It won’t surprise you to learn, then, that Beninghove’s Hangmen (madmen, more like) arose from arch-loon-genius John Zorn, the guy who smashed every musical convention he could find, condemning himself not to be the next John Williams (aieeee!!!), instead enslaved to true Art, thank God. BH namesake Brian Beninghove (saxes, keyboards) loves chee-zee musix - Gilbert O’Sullivan (hmmm), Neil Diamond (gag!), Air Supply (retch!), and others - and, while entertaining his kids one day, decided to move up on things, importing not-quite-right-in-the-head guitarists Eyol Maoz and Dane Johnson, both of whom worked with Zorn but managed to escape while still peripherally rational. He next trapped a bassist (Ezra Gale) in a lurid back alley, snared a drummer (Shawn Baltozar) into a den of sin (you know drummers!) and headlong into the tiger pit he’d dug there, kidnapped trombonist Rick Parker away from a meeting of Mafia consiglieres, and, TA DA!, the band was born!!!

Catch BH’s irreverent and tightly sloppy take on Neil Diamond’s “Girl, You’ll be a Woman Soon”, and you’ll have your first clue what to expect…though it won’t prepare you at all for the clatterously randomic “Elephant Stampede” (“Terminator”: same thing), as wild as jazzy progfusion gets. John Medeski vectors in somewhere in the list of BH influencers and worked-with’ers, so you can guess what’s what in that situation. More, several cuts will put you in the mood to chat up that slattern over in the corner of Rasputin’s Tavern, and thus I suggest you bring not only an industrial-strength condom but an array of tranquiliizers as well…for yourself.

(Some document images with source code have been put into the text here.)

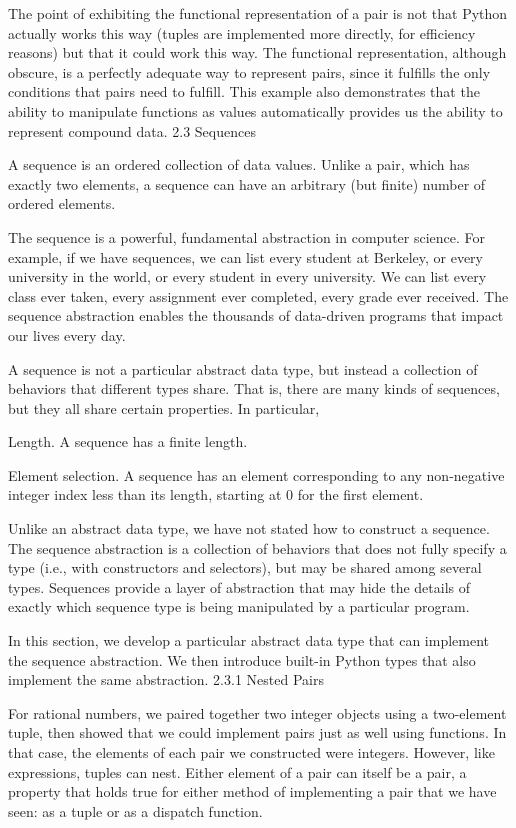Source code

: \documentclass[letterpaper,10pt,dvipdfmx]{sphinxmanual}
\begin{document}
The point of exhibiting the functional representation of a pair is not that Python actually works this way (tuples are implemented more directly, for efficiency reasons) but that it could work this way. The functional representation, although obscure, is a perfectly adequate way to represent pairs, since it fulfills the only conditions that pairs need to fulfill. This example also demonstrates that the ability to manipulate functions as values automatically provides us the ability to represent compound data.
2.3   Sequences

A sequence is an ordered collection of data values. Unlike a pair, which has exactly two elements, a sequence can have an arbitrary (but finite) number of ordered elements.

The sequence is a powerful, fundamental abstraction in computer science. For example, if we have sequences, we can list every student at Berkeley, or every university in the world, or every student in every university. We can list every class ever taken, every assignment ever completed, every grade ever received. The sequence abstraction enables the thousands of data-driven programs that impact our lives every day.

A sequence is not a particular abstract data type, but instead a collection of behaviors that different types share. That is, there are many kinds of sequences, but they all share certain properties. In particular,

Length. A sequence has a finite length.

Element selection. A sequence has an element corresponding to any non-negative integer index less than its length, starting at 0 for the first element.

Unlike an abstract data type, we have not stated how to construct a sequence. The sequence abstraction is a collection of behaviors that does not fully specify a type (i.e., with constructors and selectors), but may be shared among several types. Sequences provide a layer of abstraction that may hide the details of exactly which sequence type is being manipulated by a particular program.

In this section, we develop a particular abstract data type that can implement the sequence abstraction. We then introduce built-in Python types that also implement the same abstraction.
2.3.1   Nested Pairs

For rational numbers, we paired together two integer objects using a two-element tuple, then showed that we could implement pairs just as well using functions. In that case, the elements of each pair we constructed were integers. However, like expressions, tuples can nest. Either element of a pair can itself be a pair, a property that holds true for either method of implementing a pair that we have seen: as a tuple or as a dispatch function.
\end{document}
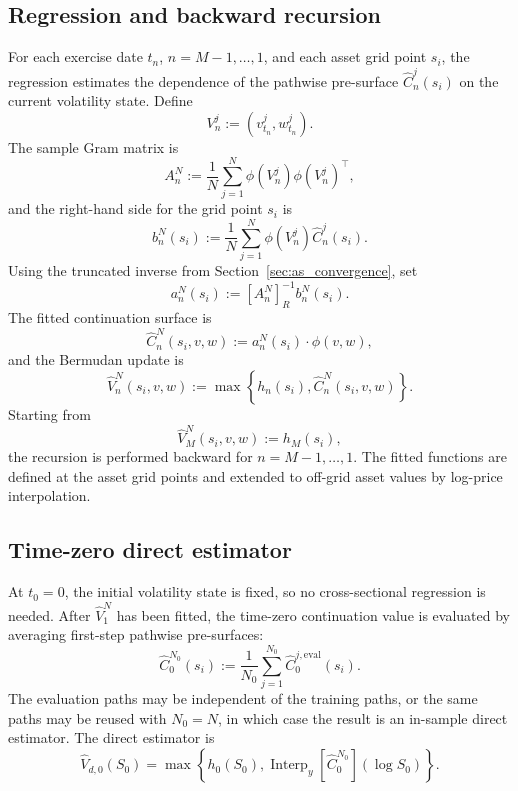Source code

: \documentclass[pdflatex,sn-mathphys-num]{sn-jnl}
\theoremstyle{thmstyleone}%
\theoremstyle{thmstylethree}%
\theoremstyle{thmstyletwo}%
\begin{document}
\subsection{Regression and backward recursion}
For each exercise date $t_n$, $n=M-1,\ldots,1$, and each asset grid point $s_i$,
the regression estimates the dependence of the pathwise pre-surface
$\widehat C_n^j(s_i)$ on the current volatility state. Define
\[
    V_n^j:=(v_{t_n}^j,w_{t_n}^j).
\]
The sample Gram matrix is
\[
    A_n^N
    :=
    \frac1N\sum_{j=1}^N
        \phi(V_n^j)\phi(V_n^j)^\top,
\]
and the right-hand side for the grid point $s_i$ is
\[
    b_n^N(s_i)
    :=
    \frac1N\sum_{j=1}^N
        \phi(V_n^j)\widehat C_n^j(s_i).
\]
Using the truncated inverse from Section~\ref{sec:as_convergence}, set
\begin{equation}
    a_n^N(s_i):=[A_n^N]^{-1}_R b_n^N(s_i).
\label{eq:lsq}
\end{equation}
The fitted continuation surface is
\[
    \widehat C_n^N(s_i,v,w)
    :=
    a_n^N(s_i)\cdot\phi(v,w),
\]
and the Bermudan update is
\[
    \widehat V_n^N(s_i,v,w)
    :=
    \max\left\{
        h_n(s_i),
        \widehat C_n^N(s_i,v,w)
    \right\}.
\]
Starting from
\[
    \widehat V_M^N(s_i,v,w):=h_M(s_i),
\]
the recursion is performed backward for $n=M-1,\ldots,1$. The fitted functions
are defined at the asset grid points and extended to off-grid asset values by
log-price interpolation.

\subsection{Time-zero direct estimator}
At $t_0=0$, the initial volatility state is fixed, so no cross-sectional
regression is needed. After $\widehat V_1^N$ has been fitted, the time-zero
continuation value is evaluated by averaging first-step pathwise pre-surfaces:
\[
    \widehat C_0^{N_0}(s_i)
    :=
    \frac1{N_0}
    \sum_{j=1}^{N_0}
        \widehat C_0^{j,\mathrm{eval}}(s_i).
\]
The evaluation paths may be independent of the training paths, or the same paths
may be reused with $N_0=N$, in which case the result is an in-sample direct
estimator.
The direct estimator is
\[
    \widehat V_{d,0}(S_0)
    =
    \max\left\{
        h_0(S_0),
        \operatorname{Interp}_y\!\left[
            \widehat C_0^{N_0}
        \right](\log S_0)
    \right\}.
\]
\end{document}
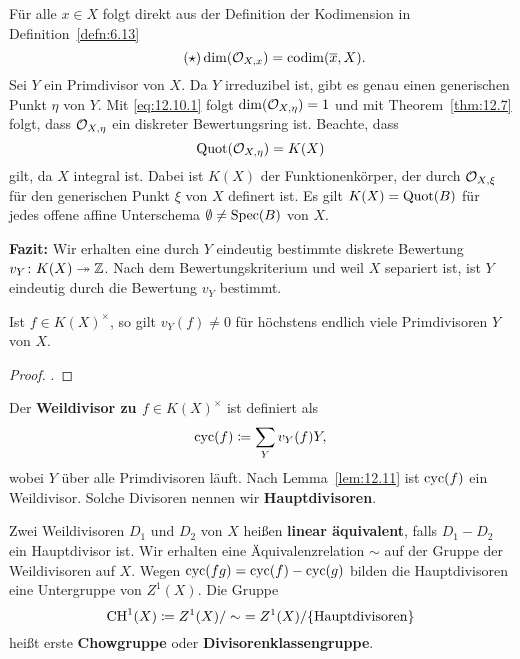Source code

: \begin{bem}
\label{bem:12.10}
	Für alle $x \in X$ folgt direkt aus der Definition der Kodimension in Definition~\ref{defn:6.13}
	\[
		\label{eq:12.10.1}\tag{$\star$}
		\dim(\mathcal{O}_{X,x}) = \operatorname{codim}(\overline{x},X).
	\]
	Sei $Y$ ein Primdivisor von $X$. Da $Y$ irreduzibel ist, gibt es genau einen generischen Punkt $\eta$ von $Y$. Mit \eqref{eq:12.10.1} folgt $\dim(\mathcal{O}_{X,\eta}) = 1$ und mit Theorem~\ref{thm:12.7} folgt, dass $\mathcal{O}_{X,\eta}$ ein diskreter Bewertungsring ist. Beachte, dass 
	\[
		\operatorname{Quot}(\mathcal{O}_{X,\eta}) = K(X)
	\]
	gilt, da $X$ integral ist. Dabei ist $K(X)$ der Funktionenkörper, der durch $\mathcal{O}_{X,\xi}$ für den generischen Punkt $\xi$ von $X$ definert ist. Es gilt $K(X) = \operatorname{Quot}(B)$ für jedes offene affine Unterschema $\emptyset \ne \operatorname{Spec}(B)$ von $X$.

	\textbf{Fazit:} Wir erhalten eine durch $Y$ eindeutig bestimmte diskrete Bewertung $v_Y\colon K(X) \twoheadrightarrow \mathbb {Z}$. Nach dem Bewertungskriterium und weil $X$ separiert ist, ist $Y$ eindeutig durch die Bewertung $v_Y$ bestimmt.
\end{bem}

\begin{lem}
\label{lem:12.11}
	Ist $f \in K(X)^\times$, so gilt $v_Y(f)\ne 0$ für höchstens endlich viele Primdivisoren $Y$ von $X$.
	\begin{proof}
		\cite[Lemma~II.6.1]{hartshorne1977algebraic}.
	\end{proof}
\end{lem}

\begin{defn}
\label{defn:12.12}
	Der \textbf{Weildivisor zu $f\in K(X)^\times$} ist definiert als
	\[
		\operatorname{cyc}(f)\coloneqq \sum_{Y}v_Y(f) Y,
	\]
	wobei $Y$ über alle Primdivisoren läuft. Nach Lemma~\ref{lem:12.11} ist $\operatorname{cyc}(f)$ ein Weildivisor. Solche Divisoren nennen wir \textbf{Hauptdivisoren}.
\end{defn}

\begin{defn}
\label{defn:12.13}
	Zwei Weildivisoren $D_1$ und $D_2$ von $X$ heißen \textbf{linear äquivalent}, falls $D_1-D_2$ ein Hauptdivisor ist. Wir erhalten eine Äquivalenzrelation $\sim$ auf der Gruppe der Weildivisoren auf $X$. Wegen $\operatorname{cyc}(fg) = \operatorname{cyc}(f)-\operatorname{cyc}(g)$ bilden die Hauptdivisoren eine Untergruppe von $Z^1(X)$. Die Gruppe
	\[
		\operatorname{CH}^1(X) \coloneqq Z^1(X)/\sim \; = Z^1(X)/\{\text{Hauptdivisoren}\}
	\]
	heißt erste \textbf{Chowgruppe} oder \textbf{Divisorenklassengruppe}.
\end{defn}

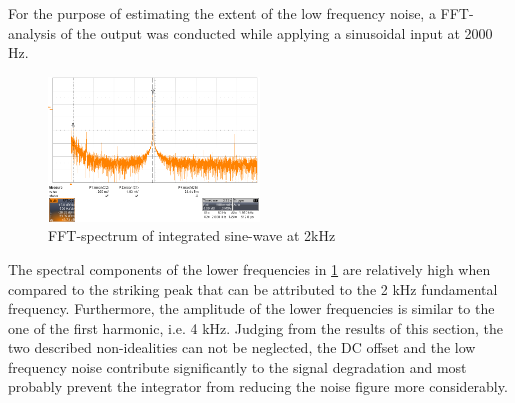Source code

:For the purpose of estimating the extent of the low frequency noise, a FFT-analysis of the output was conducted while applying a sinusoidal input at 2000 Hz.

\begin{figure}[htbp]
 \centering
 \centerline{\includegraphics[width=0.5\textwidth]{figures/Results/Noisespectrum/sin2k-0_02v}}

  \caption[Kurze Abbildungsbeschreibung]{FFT-spectrum of integrated sine-wave at 2kHz}
\label{fig.noisefft}
\end{figure}

The spectral components of the lower frequencies in \ref{fig.noisefft} are relatively high when compared to the striking peak that can be attributed to the 2 kHz fundamental frequency.
Furthermore, the amplitude of the lower frequencies is similar to the one of the first harmonic, i.e. 4 kHz.
Judging from the results of this section, the two described non-idealities can not be neglected, the DC offset and the low frequency noise contribute significantly to the signal degradation and
most probably prevent the integrator from reducing the noise figure more considerably.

Releases like this are frequently referred to as “novelty items” – the, uh, same sobriquet once laid on vibrators and various whatnots sold in the porn shop down the street – but, to me, they’re treasures (er, this music, not the vibrators) as maddeningly complex and entertaining as anything PDQ Bach / Prof. Schickele ever put out, FZ ever entertained, and most likely even amusing to Mike “My Brain’s in Another Dimension” Patton. Pineapples and Ashtrays indeed. If you haven’t been to the doctor or psychiatrist lately, buy this disc and wallow; if you have been, give it to them, and you’ll never have to explain yourself again…’cause they’ll be over the state line, screaming for asylum. Pineapples and Ashtrays is that good…

…and, geez, did I just pen a critique designed to laud the CD or accidentally screw these crazy bastards over???